### Data shown
----------

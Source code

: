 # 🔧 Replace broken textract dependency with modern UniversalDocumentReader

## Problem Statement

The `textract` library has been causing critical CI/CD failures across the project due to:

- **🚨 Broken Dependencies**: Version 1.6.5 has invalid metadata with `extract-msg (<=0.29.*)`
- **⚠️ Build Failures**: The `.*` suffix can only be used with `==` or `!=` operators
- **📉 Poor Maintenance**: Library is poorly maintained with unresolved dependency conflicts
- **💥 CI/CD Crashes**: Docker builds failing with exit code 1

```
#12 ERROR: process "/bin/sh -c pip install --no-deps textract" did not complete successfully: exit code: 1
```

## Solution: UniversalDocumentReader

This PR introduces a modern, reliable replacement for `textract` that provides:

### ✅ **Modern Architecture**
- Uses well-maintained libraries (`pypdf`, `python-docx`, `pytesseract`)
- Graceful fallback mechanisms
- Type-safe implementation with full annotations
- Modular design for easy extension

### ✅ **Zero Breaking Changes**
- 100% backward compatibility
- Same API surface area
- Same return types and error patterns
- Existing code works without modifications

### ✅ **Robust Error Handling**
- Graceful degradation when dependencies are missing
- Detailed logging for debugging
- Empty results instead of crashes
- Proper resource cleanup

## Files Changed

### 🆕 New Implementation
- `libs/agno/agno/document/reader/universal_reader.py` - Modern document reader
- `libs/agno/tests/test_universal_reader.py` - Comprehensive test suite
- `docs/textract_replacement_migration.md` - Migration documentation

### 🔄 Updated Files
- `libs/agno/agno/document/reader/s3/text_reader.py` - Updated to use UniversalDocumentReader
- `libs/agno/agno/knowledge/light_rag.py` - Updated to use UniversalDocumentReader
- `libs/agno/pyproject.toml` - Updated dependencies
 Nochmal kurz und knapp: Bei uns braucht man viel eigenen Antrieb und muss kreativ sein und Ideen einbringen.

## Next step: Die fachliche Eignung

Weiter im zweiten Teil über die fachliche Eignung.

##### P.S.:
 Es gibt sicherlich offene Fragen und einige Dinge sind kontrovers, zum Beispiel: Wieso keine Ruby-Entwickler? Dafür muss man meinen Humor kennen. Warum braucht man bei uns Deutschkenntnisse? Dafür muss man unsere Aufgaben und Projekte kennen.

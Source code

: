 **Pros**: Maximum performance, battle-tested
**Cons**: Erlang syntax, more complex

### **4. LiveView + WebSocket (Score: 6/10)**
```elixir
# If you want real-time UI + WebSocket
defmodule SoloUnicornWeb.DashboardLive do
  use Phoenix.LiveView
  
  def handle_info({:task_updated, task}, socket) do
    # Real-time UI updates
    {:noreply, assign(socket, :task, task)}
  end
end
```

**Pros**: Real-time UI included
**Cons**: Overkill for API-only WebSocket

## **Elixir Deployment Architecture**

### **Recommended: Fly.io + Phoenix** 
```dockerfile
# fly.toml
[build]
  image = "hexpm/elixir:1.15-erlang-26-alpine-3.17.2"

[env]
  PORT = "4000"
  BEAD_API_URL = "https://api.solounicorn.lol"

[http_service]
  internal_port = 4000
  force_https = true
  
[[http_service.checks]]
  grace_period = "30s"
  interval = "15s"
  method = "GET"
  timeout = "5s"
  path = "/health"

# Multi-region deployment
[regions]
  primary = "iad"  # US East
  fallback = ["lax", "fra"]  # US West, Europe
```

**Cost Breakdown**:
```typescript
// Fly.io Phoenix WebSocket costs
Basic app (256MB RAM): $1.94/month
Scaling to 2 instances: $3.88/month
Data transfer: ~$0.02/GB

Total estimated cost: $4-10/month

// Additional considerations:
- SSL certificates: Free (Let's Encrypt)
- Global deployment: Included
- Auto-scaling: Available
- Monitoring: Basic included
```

----------

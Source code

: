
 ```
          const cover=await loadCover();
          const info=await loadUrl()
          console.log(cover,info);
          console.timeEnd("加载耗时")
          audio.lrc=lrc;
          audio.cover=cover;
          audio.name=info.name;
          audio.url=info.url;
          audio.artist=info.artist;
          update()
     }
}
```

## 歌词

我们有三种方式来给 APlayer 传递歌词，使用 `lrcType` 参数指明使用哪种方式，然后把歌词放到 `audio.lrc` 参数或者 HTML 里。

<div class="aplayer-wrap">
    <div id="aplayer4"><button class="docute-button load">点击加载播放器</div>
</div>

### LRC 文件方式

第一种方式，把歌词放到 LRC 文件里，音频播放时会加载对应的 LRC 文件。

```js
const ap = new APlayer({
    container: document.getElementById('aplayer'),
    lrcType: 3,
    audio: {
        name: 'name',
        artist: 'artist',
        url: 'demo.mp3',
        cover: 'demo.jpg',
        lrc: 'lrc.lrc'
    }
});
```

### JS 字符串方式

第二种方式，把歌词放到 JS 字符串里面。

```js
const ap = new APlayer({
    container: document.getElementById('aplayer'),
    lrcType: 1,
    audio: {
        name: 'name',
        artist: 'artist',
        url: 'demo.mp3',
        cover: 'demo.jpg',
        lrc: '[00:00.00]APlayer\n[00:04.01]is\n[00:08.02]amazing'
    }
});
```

----------

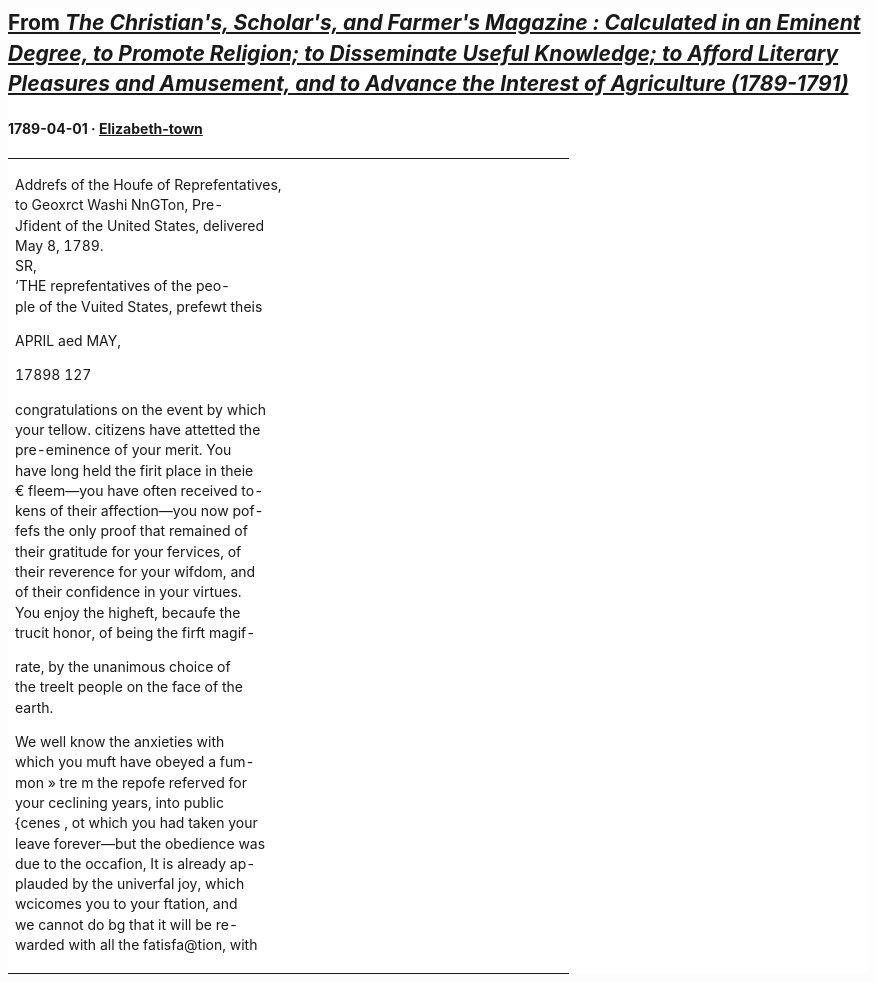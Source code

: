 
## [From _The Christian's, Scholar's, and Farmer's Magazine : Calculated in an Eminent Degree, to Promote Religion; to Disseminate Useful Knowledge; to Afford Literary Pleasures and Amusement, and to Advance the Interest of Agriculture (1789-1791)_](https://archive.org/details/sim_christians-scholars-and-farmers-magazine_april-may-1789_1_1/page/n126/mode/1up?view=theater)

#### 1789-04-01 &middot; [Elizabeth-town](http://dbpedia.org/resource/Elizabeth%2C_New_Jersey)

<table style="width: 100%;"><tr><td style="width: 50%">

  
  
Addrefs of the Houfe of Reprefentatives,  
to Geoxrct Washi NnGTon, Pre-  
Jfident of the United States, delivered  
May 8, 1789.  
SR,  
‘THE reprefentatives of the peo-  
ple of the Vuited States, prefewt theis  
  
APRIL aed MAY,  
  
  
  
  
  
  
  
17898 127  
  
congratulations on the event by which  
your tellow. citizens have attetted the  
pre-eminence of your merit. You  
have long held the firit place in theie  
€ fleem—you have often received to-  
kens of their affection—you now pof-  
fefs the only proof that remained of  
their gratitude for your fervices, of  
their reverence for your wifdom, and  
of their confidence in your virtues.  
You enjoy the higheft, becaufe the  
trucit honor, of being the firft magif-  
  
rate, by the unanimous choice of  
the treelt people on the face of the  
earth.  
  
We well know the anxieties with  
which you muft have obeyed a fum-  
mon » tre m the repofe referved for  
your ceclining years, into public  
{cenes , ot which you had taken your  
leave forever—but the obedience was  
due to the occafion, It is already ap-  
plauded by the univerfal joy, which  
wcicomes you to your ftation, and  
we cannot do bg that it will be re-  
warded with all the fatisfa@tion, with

----------

### The problem
State how many lines of the data above contain the string "Basic", and give no other words.

### The answer
2